REQUIREMENT:
Copy out all lines in the material below that contain the string "where".

————————

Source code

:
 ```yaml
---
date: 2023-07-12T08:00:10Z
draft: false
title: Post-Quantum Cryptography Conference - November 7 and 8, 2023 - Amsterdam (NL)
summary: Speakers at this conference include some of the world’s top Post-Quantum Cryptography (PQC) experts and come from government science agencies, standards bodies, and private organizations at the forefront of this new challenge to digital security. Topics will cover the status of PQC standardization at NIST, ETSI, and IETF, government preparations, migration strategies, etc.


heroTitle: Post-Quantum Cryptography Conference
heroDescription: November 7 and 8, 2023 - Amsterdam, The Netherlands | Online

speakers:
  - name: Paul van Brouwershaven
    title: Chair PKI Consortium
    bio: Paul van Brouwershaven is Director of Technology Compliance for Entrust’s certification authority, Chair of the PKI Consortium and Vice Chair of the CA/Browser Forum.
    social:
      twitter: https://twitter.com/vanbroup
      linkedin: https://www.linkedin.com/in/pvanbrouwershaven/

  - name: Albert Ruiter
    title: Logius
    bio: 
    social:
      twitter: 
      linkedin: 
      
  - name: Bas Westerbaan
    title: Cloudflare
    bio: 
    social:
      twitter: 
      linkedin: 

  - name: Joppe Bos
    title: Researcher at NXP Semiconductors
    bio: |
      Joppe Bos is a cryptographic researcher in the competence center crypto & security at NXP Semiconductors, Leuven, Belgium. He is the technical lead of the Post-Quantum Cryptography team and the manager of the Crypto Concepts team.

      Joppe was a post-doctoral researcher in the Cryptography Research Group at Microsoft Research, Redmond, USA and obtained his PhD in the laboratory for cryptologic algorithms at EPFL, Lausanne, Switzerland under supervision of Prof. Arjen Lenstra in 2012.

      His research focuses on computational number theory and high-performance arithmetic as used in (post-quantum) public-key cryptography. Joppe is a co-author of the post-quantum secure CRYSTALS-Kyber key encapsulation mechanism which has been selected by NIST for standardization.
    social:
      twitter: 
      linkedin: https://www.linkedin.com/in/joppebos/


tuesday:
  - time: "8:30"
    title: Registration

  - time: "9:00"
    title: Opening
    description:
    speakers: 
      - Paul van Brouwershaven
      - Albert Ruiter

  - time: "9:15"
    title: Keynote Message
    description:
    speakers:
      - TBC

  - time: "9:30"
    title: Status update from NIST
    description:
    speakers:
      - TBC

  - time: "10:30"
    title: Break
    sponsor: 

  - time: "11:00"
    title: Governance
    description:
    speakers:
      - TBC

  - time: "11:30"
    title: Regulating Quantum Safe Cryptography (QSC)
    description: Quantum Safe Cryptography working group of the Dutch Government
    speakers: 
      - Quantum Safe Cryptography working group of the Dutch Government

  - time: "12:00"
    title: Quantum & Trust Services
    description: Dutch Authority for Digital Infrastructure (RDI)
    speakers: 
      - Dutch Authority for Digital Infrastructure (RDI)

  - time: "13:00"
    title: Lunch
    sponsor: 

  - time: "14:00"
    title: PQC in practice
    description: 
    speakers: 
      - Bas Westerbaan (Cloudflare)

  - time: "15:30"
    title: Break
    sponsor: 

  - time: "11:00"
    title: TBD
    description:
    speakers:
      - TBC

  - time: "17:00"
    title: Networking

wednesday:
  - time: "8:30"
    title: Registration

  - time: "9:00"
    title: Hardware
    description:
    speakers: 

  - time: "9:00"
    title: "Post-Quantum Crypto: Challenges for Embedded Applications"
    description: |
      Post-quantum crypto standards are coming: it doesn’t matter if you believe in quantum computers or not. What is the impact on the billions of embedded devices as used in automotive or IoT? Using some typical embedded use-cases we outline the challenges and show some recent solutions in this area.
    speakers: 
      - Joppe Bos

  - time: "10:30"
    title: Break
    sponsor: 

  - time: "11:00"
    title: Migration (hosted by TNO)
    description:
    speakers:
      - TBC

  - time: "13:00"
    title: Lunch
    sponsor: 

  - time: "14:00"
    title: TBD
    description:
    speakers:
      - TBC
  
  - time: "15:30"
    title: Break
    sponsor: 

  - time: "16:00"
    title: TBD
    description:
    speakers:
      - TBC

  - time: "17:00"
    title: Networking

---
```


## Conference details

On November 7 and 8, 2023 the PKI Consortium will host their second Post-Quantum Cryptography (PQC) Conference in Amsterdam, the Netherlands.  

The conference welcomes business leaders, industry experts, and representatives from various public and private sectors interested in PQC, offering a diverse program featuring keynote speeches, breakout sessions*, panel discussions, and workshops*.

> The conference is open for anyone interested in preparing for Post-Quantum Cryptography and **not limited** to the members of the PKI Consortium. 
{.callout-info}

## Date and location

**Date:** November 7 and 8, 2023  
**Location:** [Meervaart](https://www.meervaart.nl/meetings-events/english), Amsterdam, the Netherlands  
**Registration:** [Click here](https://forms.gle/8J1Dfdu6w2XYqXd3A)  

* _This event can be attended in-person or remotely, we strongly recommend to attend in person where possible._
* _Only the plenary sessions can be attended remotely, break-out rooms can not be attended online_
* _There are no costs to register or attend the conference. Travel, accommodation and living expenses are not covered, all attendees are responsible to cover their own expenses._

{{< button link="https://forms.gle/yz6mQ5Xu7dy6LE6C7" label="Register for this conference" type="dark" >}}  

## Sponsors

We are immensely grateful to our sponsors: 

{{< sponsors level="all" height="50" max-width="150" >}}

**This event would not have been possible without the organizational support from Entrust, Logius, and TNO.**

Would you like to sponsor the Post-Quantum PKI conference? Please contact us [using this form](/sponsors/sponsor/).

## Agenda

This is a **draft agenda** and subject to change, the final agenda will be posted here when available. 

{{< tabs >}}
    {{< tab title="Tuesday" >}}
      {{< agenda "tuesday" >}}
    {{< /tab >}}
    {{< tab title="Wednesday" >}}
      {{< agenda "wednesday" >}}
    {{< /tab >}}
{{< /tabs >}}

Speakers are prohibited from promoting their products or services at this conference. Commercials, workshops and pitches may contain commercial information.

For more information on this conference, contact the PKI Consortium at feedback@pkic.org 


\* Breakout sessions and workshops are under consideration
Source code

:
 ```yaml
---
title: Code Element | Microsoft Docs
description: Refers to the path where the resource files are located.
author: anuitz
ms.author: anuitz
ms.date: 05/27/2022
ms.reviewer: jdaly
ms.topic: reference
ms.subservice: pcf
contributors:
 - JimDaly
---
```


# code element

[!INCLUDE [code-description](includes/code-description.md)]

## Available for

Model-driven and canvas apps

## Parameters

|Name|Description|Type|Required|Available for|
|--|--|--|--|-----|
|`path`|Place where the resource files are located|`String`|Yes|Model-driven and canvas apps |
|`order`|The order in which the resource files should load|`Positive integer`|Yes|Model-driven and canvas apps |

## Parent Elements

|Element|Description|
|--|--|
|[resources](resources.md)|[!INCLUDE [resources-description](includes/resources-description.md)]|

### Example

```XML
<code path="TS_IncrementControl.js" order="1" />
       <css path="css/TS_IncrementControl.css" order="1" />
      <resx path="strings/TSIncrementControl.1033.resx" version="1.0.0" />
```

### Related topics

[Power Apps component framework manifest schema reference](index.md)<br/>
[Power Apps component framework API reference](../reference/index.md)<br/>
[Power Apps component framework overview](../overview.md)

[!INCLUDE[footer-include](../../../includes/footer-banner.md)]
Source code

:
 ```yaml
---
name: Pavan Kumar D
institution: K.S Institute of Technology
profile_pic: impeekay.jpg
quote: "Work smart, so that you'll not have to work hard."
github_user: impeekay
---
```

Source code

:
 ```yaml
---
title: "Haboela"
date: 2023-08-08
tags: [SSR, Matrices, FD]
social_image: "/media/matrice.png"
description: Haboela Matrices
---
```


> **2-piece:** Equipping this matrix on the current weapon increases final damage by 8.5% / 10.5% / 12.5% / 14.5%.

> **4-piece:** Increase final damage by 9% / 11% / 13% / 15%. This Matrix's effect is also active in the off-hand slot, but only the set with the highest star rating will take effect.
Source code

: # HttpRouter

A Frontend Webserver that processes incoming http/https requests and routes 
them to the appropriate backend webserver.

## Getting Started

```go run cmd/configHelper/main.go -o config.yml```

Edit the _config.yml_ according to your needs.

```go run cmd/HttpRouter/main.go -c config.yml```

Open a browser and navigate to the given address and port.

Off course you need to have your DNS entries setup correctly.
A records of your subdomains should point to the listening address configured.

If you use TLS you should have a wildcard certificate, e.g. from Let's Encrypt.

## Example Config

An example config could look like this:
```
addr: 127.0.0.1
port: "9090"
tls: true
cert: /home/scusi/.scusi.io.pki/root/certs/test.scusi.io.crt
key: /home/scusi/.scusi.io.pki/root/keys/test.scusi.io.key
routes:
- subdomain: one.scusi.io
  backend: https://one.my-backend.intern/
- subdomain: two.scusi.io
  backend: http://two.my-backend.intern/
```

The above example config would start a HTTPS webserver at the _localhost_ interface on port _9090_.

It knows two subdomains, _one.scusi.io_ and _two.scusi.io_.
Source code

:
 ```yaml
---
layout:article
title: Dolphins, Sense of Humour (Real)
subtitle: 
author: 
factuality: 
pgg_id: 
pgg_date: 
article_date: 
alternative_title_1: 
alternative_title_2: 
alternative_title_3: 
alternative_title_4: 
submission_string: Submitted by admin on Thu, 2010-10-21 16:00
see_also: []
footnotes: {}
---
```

————————

RESPONSE TO THE TASK:
* _This event can be attended in-person or remotely, we strongly recommend to attend in person where possible._
description: Refers to the path where the resource files are located.
|`path`|Place where the resource files are located|`String`|Yes|Model-driven and canvas apps |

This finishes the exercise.